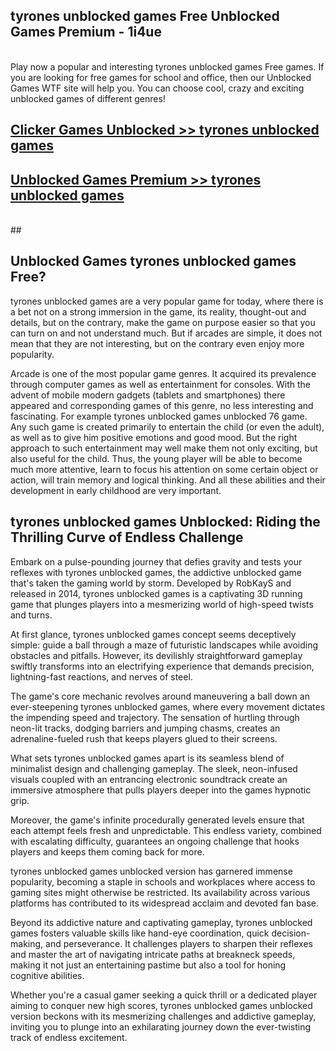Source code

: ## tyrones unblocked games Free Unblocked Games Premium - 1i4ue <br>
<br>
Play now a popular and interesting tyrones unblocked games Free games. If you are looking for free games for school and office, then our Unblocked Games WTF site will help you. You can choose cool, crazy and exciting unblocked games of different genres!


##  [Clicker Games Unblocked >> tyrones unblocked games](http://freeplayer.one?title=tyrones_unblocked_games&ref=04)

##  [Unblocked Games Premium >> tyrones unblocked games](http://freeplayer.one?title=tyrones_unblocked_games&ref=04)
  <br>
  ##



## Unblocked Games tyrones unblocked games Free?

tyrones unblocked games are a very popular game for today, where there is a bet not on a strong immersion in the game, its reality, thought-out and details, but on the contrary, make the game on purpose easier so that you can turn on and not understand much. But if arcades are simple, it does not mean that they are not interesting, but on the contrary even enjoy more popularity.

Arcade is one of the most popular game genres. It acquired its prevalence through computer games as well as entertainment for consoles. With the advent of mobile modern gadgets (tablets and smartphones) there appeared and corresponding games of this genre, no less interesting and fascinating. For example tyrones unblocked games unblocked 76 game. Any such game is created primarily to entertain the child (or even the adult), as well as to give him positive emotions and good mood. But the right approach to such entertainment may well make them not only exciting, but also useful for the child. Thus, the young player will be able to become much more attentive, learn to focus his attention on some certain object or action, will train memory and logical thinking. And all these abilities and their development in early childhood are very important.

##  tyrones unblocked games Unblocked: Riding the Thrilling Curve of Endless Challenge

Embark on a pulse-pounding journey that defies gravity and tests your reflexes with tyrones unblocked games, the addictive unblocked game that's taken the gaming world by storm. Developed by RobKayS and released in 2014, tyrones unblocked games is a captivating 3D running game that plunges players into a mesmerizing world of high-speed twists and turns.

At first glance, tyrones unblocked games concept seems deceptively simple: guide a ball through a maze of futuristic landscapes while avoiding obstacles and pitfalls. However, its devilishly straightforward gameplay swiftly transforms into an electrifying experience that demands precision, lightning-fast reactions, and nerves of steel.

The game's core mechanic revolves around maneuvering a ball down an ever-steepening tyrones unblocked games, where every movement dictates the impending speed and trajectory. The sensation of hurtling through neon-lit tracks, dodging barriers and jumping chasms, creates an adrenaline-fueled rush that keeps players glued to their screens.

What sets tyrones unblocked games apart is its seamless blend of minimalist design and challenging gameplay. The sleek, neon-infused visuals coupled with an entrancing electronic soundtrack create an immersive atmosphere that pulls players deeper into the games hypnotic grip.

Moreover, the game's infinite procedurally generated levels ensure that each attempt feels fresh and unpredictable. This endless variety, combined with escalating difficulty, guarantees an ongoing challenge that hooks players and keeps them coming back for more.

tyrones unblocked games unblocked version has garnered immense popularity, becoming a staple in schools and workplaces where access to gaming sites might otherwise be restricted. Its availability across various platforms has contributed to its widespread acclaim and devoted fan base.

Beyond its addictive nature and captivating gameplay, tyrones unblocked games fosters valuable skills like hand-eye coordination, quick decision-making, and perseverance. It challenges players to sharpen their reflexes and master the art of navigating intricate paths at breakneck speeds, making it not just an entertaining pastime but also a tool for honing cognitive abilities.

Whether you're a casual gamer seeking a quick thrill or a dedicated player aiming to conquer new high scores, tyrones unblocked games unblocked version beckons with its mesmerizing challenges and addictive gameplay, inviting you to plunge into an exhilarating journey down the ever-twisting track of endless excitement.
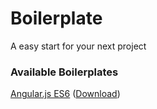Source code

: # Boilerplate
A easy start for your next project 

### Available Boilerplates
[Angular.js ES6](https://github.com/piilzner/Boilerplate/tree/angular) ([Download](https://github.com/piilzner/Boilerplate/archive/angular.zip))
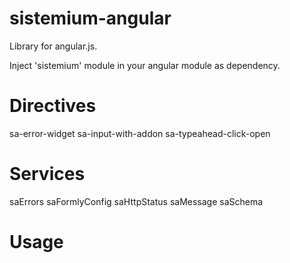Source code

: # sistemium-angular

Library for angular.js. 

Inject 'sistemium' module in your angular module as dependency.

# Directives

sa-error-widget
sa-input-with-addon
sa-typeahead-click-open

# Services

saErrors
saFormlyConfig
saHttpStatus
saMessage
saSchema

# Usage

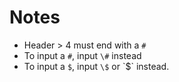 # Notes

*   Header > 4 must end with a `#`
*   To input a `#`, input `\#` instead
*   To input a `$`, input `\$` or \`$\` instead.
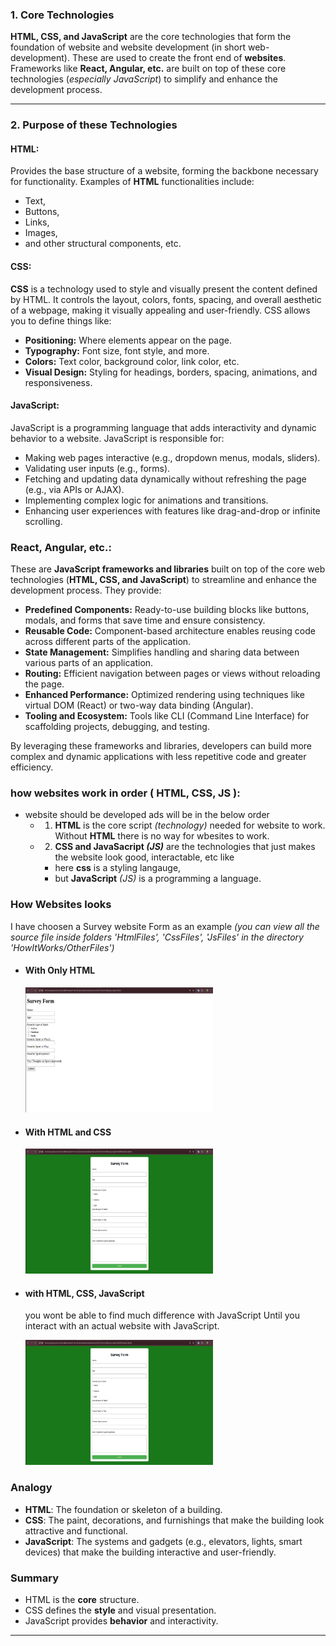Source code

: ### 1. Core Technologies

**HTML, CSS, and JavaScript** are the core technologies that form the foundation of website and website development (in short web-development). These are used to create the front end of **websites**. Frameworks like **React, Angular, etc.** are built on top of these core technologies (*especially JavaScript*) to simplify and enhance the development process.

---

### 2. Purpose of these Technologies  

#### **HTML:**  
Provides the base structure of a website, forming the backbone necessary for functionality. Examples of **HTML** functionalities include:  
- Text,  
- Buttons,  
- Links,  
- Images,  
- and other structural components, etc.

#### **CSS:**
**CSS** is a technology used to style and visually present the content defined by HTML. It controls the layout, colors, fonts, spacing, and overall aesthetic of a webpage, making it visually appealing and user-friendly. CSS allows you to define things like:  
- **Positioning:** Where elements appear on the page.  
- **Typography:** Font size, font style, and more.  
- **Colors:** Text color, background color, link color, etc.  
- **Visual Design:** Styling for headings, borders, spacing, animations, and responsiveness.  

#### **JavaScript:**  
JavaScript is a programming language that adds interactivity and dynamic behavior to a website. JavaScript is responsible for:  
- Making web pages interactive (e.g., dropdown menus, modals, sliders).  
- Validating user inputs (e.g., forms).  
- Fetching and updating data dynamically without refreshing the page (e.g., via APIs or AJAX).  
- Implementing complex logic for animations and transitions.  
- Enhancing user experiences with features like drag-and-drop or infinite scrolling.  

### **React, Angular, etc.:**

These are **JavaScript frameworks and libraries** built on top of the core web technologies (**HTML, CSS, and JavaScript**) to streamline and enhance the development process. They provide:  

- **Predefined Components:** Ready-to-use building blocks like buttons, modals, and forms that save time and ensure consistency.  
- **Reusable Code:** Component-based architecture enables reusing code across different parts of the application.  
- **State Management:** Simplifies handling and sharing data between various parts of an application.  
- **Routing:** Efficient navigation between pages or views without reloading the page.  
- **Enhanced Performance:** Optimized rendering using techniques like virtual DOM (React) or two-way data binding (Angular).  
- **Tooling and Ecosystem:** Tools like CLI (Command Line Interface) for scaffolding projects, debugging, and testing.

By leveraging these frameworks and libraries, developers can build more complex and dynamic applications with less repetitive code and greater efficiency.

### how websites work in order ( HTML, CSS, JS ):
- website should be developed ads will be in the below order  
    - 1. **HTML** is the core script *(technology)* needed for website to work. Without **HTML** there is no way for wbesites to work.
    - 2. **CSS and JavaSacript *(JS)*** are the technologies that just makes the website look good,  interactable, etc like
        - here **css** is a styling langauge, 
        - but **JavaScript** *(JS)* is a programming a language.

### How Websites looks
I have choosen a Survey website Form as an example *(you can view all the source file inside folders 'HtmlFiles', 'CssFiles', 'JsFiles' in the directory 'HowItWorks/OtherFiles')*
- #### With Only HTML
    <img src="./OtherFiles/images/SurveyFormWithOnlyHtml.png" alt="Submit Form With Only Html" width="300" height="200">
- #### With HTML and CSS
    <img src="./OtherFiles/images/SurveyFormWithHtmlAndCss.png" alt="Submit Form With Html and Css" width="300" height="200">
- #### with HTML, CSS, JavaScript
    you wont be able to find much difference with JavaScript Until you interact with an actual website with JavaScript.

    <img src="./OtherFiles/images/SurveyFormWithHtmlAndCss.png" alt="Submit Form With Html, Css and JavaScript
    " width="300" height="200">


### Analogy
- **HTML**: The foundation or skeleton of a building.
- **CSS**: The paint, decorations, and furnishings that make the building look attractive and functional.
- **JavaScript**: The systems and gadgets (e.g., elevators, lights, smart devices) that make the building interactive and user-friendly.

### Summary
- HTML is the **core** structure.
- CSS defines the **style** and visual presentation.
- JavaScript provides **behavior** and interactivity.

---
──────────
[Activity] Print the entries again exactly as they appear above. Do not print the pictures.

[Result of this task]
Source code

: ## tyrones unblocked games Free Unblocked Games Premium - 1i4ue <br>
<br>
Play now a popular and interesting tyrones unblocked games Free games. If you are looking for free games for school and office, then our Unblocked Games WTF site will help you. You can choose cool, crazy and exciting unblocked games of different genres!


##  [Clicker Games Unblocked >> tyrones unblocked games](http://freeplayer.one?title=tyrones_unblocked_games&ref=04)

##  [Unblocked Games Premium >> tyrones unblocked games](http://freeplayer.one?title=tyrones_unblocked_games&ref=04)
  <br>
  ##



## Unblocked Games tyrones unblocked games Free?

tyrones unblocked games are a very popular game for today, where there is a bet not on a strong immersion in the game, its reality, thought-out and details, but on the contrary, make the game on purpose easier so that you can turn on and not understand much. But if arcades are simple, it does not mean that they are not interesting, but on the contrary even enjoy more popularity.

Arcade is one of the most popular game genres. It acquired its prevalence through computer games as well as entertainment for consoles. With the advent of mobile modern gadgets (tablets and smartphones) there appeared and corresponding games of this genre, no less interesting and fascinating. For example tyrones unblocked games unblocked 76 game. Any such game is created primarily to entertain the child (or even the adult), as well as to give him positive emotions and good mood. But the right approach to such entertainment may well make them not only exciting, but also useful for the child. Thus, the young player will be able to become much more attentive, learn to focus his attention on some certain object or action, will train memory and logical thinking. And all these abilities and their development in early childhood are very important.

##  tyrones unblocked games Unblocked: Riding the Thrilling Curve of Endless Challenge

Embark on a pulse-pounding journey that defies gravity and tests your reflexes with tyrones unblocked games, the addictive unblocked game that's taken the gaming world by storm. Developed by RobKayS and released in 2014, tyrones unblocked games is a captivating 3D running game that plunges players into a mesmerizing world of high-speed twists and turns.

At first glance, tyrones unblocked games concept seems deceptively simple: guide a ball through a maze of futuristic landscapes while avoiding obstacles and pitfalls. However, its devilishly straightforward gameplay swiftly transforms into an electrifying experience that demands precision, lightning-fast reactions, and nerves of steel.

The game's core mechanic revolves around maneuvering a ball down an ever-steepening tyrones unblocked games, where every movement dictates the impending speed and trajectory. The sensation of hurtling through neon-lit tracks, dodging barriers and jumping chasms, creates an adrenaline-fueled rush that keeps players glued to their screens.

What sets tyrones unblocked games apart is its seamless blend of minimalist design and challenging gameplay. The sleek, neon-infused visuals coupled with an entrancing electronic soundtrack create an immersive atmosphere that pulls players deeper into the games hypnotic grip.

Moreover, the game's infinite procedurally generated levels ensure that each attempt feels fresh and unpredictable. This endless variety, combined with escalating difficulty, guarantees an ongoing challenge that hooks players and keeps them coming back for more.

tyrones unblocked games unblocked version has garnered immense popularity, becoming a staple in schools and workplaces where access to gaming sites might otherwise be restricted. Its availability across various platforms has contributed to its widespread acclaim and devoted fan base.

Beyond its addictive nature and captivating gameplay, tyrones unblocked games fosters valuable skills like hand-eye coordination, quick decision-making, and perseverance. It challenges players to sharpen their reflexes and master the art of navigating intricate paths at breakneck speeds, making it not just an entertaining pastime but also a tool for honing cognitive abilities.

Whether you're a casual gamer seeking a quick thrill or a dedicated player aiming to conquer new high scores, tyrones unblocked games unblocked version beckons with its mesmerizing challenges and addictive gameplay, inviting you to plunge into an exhilarating journey down the ever-twisting track of endless excitement.
Source code

: # Boilerplate
A easy start for your next project 

### Available Boilerplates
[Angular.js ES6](https://github.com/piilzner/Boilerplate/tree/angular) ([Download](https://github.com/piilzner/Boilerplate/archive/angular.zip))
Source code

: # sistemium-angular

Library for angular.js. 

Inject 'sistemium' module in your angular module as dependency.

# Directives

sa-error-widget
sa-input-with-addon
sa-typeahead-click-open

# Services

saErrors
saFormlyConfig
saHttpStatus
saMessage
saSchema

# Usage

 # Notes

*   Header > 4 must end with a `#`
*   To input a `#`, input `\#` instead
*   To input a `$`, input `\$` or \`$\` instead.
Source code

: ### 1. Core Technologies

**HTML, CSS, and JavaScript** are the core technologies that form the foundation of website and website development (in short web-development). These are used to create the front end of **websites**. Frameworks like **React, Angular, etc.** are built on top of these core technologies (*especially JavaScript*) to simplify and enhance the development process.

---

### 2. Purpose of these Technologies  

#### **HTML:**  
Provides the base structure of a website, forming the backbone necessary for functionality. Examples of **HTML** functionalities include:  
- Text,  
- Buttons,  
- Links,  
- Images,  
- and other structural components, etc.

#### **CSS:**
**CSS** is a technology used to style and visually present the content defined by HTML. It controls the layout, colors, fonts, spacing, and overall aesthetic of a webpage, making it visually appealing and user-friendly. CSS allows you to define things like:  
- **Positioning:** Where elements appear on the page.  
- **Typography:** Font size, font style, and more.  
- **Colors:** Text color, background color, link color, etc.  
- **Visual Design:** Styling for headings, borders, spacing, animations, and responsiveness.  

#### **JavaScript:**  
JavaScript is a programming language that adds interactivity and dynamic behavior to a website. JavaScript is responsible for:  
- Making web pages interactive (e.g., dropdown menus, modals, sliders).  
- Validating user inputs (e.g., forms).  
- Fetching and updating data dynamically without refreshing the page (e.g., via APIs or AJAX).  
- Implementing complex logic for animations and transitions.  
- Enhancing user experiences with features like drag-and-drop or infinite scrolling.  

### **React, Angular, etc.:**

These are **JavaScript frameworks and libraries** built on top of the core web technologies (**HTML, CSS, and JavaScript**) to streamline and enhance the development process. They provide:  

- **Predefined Components:** Ready-to-use building blocks like buttons, modals, and forms that save time and ensure consistency.  
- **Reusable Code:** Component-based architecture enables reusing code across different parts of the application.  
- **State Management:** Simplifies handling and sharing data between various parts of an application.  
- **Routing:** Efficient navigation between pages or views without reloading the page.  
- **Enhanced Performance:** Optimized rendering using techniques like virtual DOM (React) or two-way data binding (Angular).  
- **Tooling and Ecosystem:** Tools like CLI (Command Line Interface) for scaffolding projects, debugging, and testing.

By leveraging these frameworks and libraries, developers can build more complex and dynamic applications with less repetitive code and greater efficiency.

### how websites work in order ( HTML, CSS, JS ):
- website should be developed ads will be in the below order  
    - 1. **HTML** is the core script *(technology)* needed for website to work. Without **HTML** there is no way for wbesites to work.
    - 2. **CSS and JavaSacript *(JS)*** are the technologies that just makes the website look good,  interactable, etc like
        - here **css** is a styling langauge, 
        - but **JavaScript** *(JS)* is a programming a language.

### How Websites looks
I have choosen a Survey website Form as an example *(you can view all the source file inside folders 'HtmlFiles', 'CssFiles', 'JsFiles' in the directory 'HowItWorks/OtherFiles')*
- #### With Only HTML
    <img src="./OtherFiles/images/SurveyFormWithOnlyHtml.png" alt="Submit Form With Only Html" width="300" height="200">
- #### With HTML and CSS
    <img src="./OtherFiles/images/SurveyFormWithHtmlAndCss.png" alt="Submit Form With Html and Css" width="300" height="200">
- #### with HTML, CSS, JavaScript
    you wont be able to find much difference with JavaScript Until you interact with an actual website with JavaScript.

    <img src="./OtherFiles/images/SurveyFormWithHtmlAndCss.png" alt="Submit Form With Html, Css and JavaScript
    " width="300" height="200">


### Analogy
- **HTML**: The foundation or skeleton of a building.
- **CSS**: The paint, decorations, and furnishings that make the building look attractive and functional.
- **JavaScript**: The systems and gadgets (e.g., elevators, lights, smart devices) that make the building interactive and user-friendly.

### Summary
- HTML is the **core** structure.
- CSS defines the **style** and visual presentation.
- JavaScript provides **behavior** and interactivity.

---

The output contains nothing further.